Segment Start: Exercise data

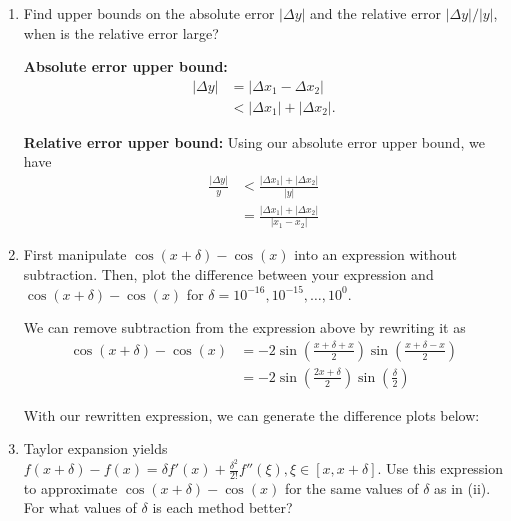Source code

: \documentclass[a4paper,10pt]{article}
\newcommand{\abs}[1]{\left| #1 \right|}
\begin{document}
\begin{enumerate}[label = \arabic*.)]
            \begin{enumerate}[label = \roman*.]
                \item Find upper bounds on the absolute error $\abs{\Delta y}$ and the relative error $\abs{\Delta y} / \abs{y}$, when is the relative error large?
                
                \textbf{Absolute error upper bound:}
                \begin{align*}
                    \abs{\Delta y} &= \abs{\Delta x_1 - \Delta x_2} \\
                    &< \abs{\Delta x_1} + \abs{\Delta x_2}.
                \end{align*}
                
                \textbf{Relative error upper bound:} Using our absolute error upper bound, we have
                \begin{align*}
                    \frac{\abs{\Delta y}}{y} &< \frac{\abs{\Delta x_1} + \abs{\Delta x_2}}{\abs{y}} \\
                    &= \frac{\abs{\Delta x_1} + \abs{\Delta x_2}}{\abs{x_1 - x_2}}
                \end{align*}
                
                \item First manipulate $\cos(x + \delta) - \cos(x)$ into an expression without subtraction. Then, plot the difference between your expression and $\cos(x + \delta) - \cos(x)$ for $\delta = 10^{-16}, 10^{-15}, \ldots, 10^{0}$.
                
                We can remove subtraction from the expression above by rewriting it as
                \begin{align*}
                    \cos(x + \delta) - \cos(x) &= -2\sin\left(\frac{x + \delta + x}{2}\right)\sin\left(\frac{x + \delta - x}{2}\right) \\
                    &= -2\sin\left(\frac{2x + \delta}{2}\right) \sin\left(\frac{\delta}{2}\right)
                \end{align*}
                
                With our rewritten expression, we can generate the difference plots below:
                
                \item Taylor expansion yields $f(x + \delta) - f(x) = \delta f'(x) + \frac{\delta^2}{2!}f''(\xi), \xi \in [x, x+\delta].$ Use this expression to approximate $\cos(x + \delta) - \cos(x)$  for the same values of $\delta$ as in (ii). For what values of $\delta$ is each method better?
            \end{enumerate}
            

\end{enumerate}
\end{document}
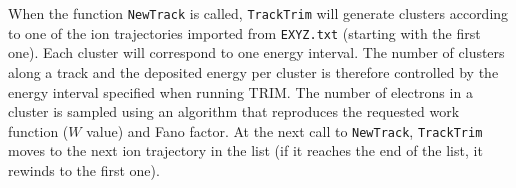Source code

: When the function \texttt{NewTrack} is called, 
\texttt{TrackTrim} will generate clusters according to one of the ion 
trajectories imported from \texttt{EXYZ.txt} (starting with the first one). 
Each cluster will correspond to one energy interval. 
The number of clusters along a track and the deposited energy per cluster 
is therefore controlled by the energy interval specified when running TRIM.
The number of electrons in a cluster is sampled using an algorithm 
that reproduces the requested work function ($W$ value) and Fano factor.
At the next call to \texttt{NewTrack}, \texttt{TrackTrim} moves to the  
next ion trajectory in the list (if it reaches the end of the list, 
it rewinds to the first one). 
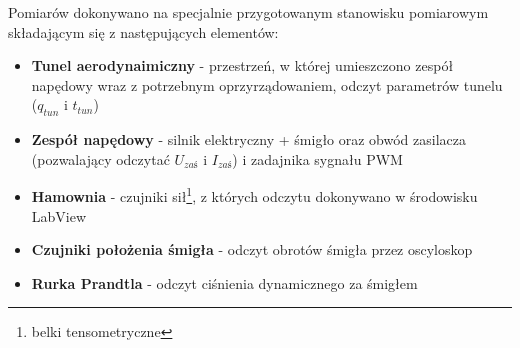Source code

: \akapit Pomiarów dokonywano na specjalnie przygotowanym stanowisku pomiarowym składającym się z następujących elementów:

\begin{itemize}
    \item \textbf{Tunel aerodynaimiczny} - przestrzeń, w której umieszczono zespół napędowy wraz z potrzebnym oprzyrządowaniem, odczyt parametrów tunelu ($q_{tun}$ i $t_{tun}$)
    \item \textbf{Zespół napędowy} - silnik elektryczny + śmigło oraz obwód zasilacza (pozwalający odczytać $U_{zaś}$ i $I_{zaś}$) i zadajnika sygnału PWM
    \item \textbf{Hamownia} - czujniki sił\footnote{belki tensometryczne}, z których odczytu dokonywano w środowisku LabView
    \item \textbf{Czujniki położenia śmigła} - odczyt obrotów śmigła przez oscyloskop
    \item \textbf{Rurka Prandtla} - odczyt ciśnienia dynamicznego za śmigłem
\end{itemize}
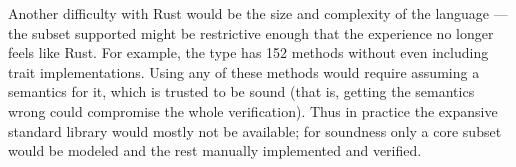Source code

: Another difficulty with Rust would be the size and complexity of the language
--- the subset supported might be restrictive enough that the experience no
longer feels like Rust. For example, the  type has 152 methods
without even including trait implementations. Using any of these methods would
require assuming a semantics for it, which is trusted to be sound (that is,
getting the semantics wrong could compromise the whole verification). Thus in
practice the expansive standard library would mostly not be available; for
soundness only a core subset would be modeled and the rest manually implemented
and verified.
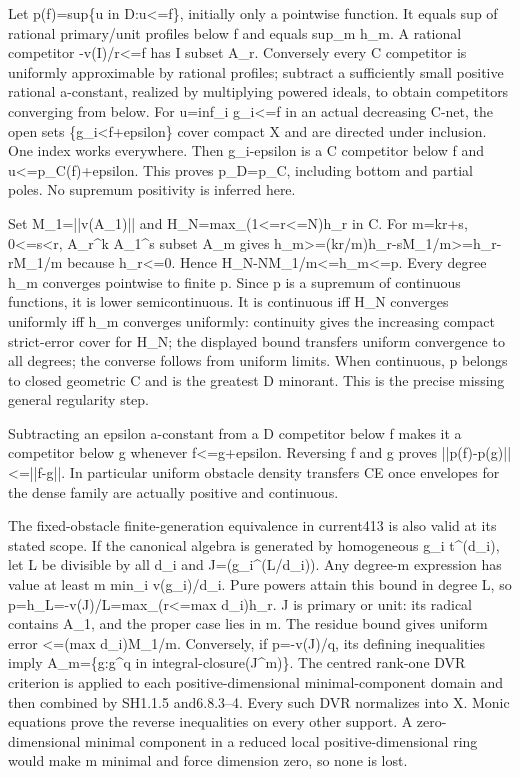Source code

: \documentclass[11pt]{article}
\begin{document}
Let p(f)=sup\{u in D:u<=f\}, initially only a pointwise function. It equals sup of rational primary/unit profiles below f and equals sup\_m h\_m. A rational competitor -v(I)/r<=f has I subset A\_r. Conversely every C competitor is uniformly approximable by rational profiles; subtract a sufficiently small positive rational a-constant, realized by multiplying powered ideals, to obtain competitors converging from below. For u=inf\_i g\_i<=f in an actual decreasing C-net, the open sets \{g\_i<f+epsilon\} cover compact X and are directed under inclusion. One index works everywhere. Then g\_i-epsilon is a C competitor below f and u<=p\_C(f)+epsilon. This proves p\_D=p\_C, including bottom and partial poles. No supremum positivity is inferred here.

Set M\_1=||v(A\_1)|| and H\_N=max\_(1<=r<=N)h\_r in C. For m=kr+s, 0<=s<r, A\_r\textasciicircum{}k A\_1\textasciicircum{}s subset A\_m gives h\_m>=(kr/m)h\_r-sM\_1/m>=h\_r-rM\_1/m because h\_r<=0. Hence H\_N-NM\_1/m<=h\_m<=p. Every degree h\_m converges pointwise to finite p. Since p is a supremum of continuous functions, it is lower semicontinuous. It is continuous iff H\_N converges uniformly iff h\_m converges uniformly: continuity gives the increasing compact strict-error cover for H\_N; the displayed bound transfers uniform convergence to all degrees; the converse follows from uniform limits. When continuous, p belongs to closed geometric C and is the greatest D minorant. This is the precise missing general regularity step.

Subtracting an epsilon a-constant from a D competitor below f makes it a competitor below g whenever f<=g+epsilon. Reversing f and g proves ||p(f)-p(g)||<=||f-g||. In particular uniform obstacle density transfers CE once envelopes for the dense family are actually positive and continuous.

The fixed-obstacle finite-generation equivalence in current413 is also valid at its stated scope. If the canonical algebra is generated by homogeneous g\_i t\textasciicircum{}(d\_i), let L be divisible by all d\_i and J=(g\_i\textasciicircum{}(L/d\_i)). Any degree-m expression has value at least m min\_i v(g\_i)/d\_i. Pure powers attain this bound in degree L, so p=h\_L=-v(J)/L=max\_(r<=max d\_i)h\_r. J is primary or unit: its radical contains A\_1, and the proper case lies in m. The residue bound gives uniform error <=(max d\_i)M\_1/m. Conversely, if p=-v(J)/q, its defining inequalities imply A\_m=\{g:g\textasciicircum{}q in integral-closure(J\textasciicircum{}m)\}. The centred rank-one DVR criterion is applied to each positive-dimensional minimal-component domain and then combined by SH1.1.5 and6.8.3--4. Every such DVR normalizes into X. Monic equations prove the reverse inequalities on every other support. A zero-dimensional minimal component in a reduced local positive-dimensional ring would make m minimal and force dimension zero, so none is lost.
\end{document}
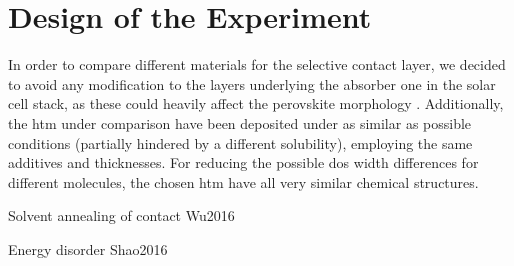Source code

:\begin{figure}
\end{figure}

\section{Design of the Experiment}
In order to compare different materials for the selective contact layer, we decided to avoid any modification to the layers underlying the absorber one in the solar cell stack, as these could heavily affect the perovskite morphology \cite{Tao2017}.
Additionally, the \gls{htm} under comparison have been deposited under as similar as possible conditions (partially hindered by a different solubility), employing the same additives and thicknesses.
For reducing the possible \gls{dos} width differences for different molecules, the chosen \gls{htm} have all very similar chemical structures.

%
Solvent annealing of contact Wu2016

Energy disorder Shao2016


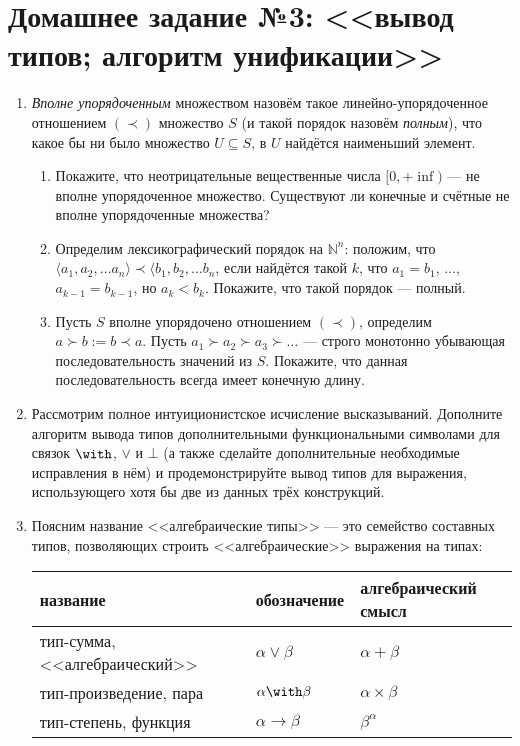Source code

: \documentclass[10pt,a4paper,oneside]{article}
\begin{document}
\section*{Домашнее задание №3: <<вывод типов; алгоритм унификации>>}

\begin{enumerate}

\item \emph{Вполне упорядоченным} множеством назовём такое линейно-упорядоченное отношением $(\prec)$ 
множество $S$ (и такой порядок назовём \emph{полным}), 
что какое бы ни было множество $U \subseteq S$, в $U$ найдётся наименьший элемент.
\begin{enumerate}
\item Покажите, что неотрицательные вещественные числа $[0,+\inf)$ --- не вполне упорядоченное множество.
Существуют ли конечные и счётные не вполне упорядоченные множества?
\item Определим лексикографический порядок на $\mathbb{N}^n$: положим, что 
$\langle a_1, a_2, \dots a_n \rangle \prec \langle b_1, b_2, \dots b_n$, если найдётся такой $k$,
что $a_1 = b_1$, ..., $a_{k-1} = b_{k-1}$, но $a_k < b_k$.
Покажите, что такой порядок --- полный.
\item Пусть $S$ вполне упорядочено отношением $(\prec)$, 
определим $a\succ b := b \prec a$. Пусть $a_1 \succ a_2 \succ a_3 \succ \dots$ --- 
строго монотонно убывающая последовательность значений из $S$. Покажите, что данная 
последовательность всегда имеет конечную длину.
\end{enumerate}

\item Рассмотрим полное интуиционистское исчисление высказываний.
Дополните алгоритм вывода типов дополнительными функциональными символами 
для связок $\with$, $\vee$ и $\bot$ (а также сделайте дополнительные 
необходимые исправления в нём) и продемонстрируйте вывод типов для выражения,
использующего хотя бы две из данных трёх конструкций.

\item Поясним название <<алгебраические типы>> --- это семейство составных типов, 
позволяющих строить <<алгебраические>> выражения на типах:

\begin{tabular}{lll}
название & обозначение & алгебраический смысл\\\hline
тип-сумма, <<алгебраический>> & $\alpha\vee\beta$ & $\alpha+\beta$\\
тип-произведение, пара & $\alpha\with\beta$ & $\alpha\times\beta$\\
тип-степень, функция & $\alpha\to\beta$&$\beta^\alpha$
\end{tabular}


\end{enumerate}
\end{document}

Segment End: Exercise data

Exercise goal: Retype only the lines above from the one with "With our rewritten" through the one with "When the function", exactly and with both ends. Images stay out.

Response for this exercise:
                With our rewritten expression, we can generate the difference plots below:
                
                \item Taylor expansion yields $f(x + \delta) - f(x) = \delta f'(x) + \frac{\delta^2}{2!}f''(\xi), \xi \in [x, x+\delta].$ Use this expression to approximate $\cos(x + \delta) - \cos(x)$  for the same values of $\delta$ as in (ii). For what values of $\delta$ is each method better?
            \end{enumerate}
            

\end{enumerate}
\end{document}
Source code

: When the function \texttt{NewTrack} is called, 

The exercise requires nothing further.